There may be an operational or aesthetic reason why the equipment can not be moved. However, moving the sensors is easy and economical because its position is not limited by cables. The true flexibility and cost-effectiveness of a wireless solution is revealed when hospital rooms, departments or entire floors are reconfigured or remodeled, since sensors and controllers can be easily moved at minimal cost.
Lifecycle Savings - Wireless solutions significantly reduce the cost of the building project in both new and existing structures. The cost of design and engineering takes less time, the installation is done quickly and smoothly, contributing to the realization of projects on time and within the budget. The main steps in the rewiring process can be completely eliminated. For example, there is seldom a need to perform a site inspection prior to installation in most buildings.
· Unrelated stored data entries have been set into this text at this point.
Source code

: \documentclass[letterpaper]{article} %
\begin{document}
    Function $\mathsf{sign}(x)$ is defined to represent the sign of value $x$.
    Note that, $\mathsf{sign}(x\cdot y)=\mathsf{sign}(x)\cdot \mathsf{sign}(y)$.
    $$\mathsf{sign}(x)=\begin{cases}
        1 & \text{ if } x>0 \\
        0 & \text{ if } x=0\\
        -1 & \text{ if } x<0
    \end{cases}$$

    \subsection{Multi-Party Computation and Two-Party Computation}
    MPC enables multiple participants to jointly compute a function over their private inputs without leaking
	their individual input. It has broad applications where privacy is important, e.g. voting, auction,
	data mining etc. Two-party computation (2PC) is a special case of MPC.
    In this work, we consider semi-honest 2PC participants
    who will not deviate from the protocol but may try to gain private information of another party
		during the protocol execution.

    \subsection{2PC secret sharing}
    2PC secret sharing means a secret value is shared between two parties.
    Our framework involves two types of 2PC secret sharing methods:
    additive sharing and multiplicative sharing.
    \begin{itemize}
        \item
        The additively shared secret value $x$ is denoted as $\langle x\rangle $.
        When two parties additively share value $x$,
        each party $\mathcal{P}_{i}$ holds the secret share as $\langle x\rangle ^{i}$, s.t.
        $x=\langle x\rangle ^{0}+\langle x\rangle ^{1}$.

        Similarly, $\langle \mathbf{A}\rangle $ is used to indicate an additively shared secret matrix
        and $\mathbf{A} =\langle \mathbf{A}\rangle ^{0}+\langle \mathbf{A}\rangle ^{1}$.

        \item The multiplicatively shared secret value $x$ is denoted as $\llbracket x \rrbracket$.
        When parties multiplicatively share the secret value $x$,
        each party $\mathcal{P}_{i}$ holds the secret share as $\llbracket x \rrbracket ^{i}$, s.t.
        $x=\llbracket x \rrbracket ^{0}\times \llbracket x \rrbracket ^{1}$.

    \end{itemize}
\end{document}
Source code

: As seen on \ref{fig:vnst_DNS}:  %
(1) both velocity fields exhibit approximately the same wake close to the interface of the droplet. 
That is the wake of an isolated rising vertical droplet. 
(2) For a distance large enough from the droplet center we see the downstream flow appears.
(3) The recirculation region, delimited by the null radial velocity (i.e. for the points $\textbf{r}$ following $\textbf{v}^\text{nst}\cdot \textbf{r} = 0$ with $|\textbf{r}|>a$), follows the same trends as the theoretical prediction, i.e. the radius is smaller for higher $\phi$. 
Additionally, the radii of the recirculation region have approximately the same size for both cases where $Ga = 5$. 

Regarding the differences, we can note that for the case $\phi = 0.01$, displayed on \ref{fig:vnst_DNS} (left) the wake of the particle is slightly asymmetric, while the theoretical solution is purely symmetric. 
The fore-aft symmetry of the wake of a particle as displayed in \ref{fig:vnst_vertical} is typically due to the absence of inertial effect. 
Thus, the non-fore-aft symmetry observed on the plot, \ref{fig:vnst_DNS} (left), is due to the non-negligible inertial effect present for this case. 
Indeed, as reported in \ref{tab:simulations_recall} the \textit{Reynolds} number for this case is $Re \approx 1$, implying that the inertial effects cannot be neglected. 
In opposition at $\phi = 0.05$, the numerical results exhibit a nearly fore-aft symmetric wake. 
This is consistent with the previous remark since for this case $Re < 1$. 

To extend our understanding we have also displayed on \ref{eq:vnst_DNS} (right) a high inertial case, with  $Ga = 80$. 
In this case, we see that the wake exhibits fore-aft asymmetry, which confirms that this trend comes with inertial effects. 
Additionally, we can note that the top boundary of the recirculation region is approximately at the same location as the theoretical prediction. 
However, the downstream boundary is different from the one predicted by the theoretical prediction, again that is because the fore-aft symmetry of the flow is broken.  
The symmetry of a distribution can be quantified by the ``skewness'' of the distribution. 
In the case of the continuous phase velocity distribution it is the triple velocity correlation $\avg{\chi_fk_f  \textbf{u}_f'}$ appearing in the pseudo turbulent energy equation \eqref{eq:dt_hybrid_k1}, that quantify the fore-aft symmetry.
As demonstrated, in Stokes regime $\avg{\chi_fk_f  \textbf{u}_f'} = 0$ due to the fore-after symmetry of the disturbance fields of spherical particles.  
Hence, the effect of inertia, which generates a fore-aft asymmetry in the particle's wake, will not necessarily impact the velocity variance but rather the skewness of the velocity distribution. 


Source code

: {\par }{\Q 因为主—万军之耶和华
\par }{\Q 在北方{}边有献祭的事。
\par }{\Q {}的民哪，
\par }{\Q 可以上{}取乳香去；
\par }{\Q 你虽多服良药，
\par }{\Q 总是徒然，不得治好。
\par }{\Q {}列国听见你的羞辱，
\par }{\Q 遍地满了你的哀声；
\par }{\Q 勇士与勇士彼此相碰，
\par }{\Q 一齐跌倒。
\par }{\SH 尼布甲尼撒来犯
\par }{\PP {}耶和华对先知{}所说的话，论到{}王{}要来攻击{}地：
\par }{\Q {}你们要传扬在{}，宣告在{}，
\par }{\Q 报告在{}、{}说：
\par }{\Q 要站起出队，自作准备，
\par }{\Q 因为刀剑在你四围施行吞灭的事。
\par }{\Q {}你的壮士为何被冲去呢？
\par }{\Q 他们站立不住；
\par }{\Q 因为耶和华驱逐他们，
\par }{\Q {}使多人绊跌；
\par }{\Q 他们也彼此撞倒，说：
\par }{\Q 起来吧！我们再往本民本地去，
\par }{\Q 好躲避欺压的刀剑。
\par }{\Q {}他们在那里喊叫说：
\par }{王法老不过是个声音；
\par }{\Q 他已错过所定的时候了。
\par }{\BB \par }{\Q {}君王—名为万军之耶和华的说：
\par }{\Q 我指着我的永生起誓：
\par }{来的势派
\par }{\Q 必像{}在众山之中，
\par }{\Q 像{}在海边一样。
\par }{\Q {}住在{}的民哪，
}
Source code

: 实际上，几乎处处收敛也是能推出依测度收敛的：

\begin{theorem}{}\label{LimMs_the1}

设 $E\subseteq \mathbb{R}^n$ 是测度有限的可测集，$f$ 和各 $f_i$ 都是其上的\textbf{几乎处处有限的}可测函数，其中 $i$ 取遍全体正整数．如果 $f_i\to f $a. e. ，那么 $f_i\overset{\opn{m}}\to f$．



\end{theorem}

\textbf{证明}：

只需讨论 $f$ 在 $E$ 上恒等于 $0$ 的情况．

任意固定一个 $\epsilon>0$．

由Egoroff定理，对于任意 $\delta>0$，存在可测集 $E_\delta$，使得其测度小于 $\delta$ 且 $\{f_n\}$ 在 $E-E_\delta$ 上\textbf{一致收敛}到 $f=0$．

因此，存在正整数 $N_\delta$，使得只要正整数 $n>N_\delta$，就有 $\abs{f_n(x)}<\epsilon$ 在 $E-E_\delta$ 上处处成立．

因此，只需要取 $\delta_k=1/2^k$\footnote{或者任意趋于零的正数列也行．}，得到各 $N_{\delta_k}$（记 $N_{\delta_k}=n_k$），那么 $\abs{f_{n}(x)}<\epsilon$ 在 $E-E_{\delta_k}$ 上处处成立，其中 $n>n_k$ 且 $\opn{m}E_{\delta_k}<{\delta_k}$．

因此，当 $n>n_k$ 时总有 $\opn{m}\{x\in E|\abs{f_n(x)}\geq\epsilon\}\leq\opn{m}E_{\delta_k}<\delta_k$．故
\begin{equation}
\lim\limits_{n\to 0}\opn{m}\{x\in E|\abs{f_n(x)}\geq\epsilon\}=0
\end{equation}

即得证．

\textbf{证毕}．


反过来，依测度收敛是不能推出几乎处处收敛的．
Material and labor costs are reduced because the process of establishing a BAS communications link is dramatically simplified. Designers are not "wired" when it comes to placing zone sensors and other system components. Sensors and user interface devices can be placed in the right place from a systems efficiency perspective - on columns, walls or any other place where the real conditions in the hospital can be detected.
Building automation devices often need to be moved throughout the building's lifecycle, a process that is much easier and faster with a wireless solution, because it is much faster to reconfigure an unchanged communications network The operation of the hospital.
Finally, BAS wireless networks contribute to the energy-efficient life cycle and cost savings of the building, allowing operators to place sensors and other devices where they will have a greater impact for the organization. The rapid growth in the use of wireless technology in the health care environment combined with significant improvements in performance and reliability have made it the ideal time for healthcare organizations to consider the benefits of implementing a solution Wireless for new buildings and existing buildings.
In this way, by automating health-care buildings with wireless solutions, hospital managers and their facility management teams can do a better job of improving comfort, reducing energy consumption and operating costs, reducing their environmental footprint And create a positive environment for the care of patients, staff and visitors.
* Jaime Jiménez is Vice President of the HVAC & Transport sector of Ingersoll Rand in Mexico in charge of the companies Thermo King and Trane.